SUPPLIED ENTRIES:
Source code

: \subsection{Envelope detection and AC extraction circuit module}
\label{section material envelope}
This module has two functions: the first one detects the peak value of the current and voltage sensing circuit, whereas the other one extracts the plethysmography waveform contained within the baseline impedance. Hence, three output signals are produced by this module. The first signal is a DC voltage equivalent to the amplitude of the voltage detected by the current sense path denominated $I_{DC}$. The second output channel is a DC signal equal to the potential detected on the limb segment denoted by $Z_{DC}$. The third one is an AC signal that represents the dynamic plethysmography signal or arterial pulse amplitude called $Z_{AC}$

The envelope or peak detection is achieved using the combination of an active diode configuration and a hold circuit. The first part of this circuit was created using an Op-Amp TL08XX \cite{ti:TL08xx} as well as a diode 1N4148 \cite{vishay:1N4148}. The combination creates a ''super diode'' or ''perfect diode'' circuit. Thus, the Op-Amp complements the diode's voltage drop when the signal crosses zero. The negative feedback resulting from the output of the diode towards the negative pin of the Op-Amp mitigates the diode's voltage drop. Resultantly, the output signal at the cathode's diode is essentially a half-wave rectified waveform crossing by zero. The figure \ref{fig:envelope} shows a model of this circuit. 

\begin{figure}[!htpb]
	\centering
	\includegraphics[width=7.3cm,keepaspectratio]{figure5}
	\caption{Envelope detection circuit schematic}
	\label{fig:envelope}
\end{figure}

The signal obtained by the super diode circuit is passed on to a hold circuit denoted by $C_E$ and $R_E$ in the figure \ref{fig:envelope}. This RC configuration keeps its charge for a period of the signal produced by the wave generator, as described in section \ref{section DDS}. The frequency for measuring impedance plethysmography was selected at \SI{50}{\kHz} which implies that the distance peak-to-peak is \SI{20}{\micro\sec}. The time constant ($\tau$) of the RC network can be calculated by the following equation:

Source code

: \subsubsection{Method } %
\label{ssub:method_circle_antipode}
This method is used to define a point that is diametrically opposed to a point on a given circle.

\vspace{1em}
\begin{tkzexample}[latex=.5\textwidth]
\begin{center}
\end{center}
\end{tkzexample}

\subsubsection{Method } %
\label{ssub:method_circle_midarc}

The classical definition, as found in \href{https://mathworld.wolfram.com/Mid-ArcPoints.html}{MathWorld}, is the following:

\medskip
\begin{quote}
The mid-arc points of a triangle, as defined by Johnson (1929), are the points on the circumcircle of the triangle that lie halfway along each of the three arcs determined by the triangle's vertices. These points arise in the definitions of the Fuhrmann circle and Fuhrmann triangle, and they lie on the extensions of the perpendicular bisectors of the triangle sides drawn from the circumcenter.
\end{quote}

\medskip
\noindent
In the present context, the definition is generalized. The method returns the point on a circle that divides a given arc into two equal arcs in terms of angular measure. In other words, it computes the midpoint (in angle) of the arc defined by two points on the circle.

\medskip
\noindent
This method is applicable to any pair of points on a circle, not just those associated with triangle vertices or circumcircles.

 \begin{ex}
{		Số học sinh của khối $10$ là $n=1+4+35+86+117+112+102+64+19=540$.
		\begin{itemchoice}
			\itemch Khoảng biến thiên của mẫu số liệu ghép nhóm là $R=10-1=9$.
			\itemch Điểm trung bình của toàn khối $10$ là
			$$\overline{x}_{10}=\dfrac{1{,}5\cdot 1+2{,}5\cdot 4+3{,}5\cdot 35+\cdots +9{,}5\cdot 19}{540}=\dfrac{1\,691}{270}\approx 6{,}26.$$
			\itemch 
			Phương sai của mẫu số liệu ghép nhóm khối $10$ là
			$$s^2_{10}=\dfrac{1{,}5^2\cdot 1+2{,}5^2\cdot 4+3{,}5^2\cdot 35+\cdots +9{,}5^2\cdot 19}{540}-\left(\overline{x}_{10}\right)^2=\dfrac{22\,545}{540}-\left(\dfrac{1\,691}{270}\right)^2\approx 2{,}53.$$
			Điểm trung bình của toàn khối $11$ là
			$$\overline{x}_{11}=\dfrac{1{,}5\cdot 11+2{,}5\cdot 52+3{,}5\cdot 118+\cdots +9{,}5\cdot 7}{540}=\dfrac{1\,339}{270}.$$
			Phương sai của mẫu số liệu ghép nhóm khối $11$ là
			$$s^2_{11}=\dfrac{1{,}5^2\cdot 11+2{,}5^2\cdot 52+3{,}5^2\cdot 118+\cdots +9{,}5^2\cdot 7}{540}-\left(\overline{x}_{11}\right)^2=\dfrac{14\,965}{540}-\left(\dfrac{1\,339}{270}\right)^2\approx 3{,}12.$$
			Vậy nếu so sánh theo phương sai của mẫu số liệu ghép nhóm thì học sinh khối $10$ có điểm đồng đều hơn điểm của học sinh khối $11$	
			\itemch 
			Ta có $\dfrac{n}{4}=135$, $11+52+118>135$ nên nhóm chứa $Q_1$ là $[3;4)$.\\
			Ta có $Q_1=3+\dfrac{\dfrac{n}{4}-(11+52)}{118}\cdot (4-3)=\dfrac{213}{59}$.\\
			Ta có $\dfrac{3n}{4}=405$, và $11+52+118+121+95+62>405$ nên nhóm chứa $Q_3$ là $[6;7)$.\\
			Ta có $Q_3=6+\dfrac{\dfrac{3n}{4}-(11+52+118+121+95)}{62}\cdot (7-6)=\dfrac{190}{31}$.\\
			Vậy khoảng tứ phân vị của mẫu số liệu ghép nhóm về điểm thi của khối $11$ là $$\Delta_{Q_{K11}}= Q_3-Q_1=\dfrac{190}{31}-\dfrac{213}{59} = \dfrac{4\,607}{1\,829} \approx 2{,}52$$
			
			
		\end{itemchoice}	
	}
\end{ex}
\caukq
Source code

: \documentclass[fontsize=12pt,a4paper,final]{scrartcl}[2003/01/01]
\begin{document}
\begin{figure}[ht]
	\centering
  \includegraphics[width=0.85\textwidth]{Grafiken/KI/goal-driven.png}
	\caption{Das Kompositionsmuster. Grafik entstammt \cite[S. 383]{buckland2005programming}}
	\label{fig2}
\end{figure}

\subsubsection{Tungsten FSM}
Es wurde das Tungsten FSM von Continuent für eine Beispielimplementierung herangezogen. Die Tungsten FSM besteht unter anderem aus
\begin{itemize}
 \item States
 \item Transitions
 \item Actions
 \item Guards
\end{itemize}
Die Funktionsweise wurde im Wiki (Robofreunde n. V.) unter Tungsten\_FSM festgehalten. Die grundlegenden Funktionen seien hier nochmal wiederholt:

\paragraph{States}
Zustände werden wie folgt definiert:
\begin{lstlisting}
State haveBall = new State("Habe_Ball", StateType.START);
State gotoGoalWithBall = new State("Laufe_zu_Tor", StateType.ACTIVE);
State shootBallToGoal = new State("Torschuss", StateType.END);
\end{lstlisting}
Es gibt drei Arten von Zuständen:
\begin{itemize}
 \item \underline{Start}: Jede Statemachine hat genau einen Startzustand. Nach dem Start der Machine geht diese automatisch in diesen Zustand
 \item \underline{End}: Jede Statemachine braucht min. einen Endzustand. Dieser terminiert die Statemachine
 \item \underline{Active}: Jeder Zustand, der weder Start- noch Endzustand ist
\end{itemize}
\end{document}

WORK REQUEST: Check each line of the material above for "ssub" and say how many lines contain it, giving the number alone.

ANSWER SECTION: 2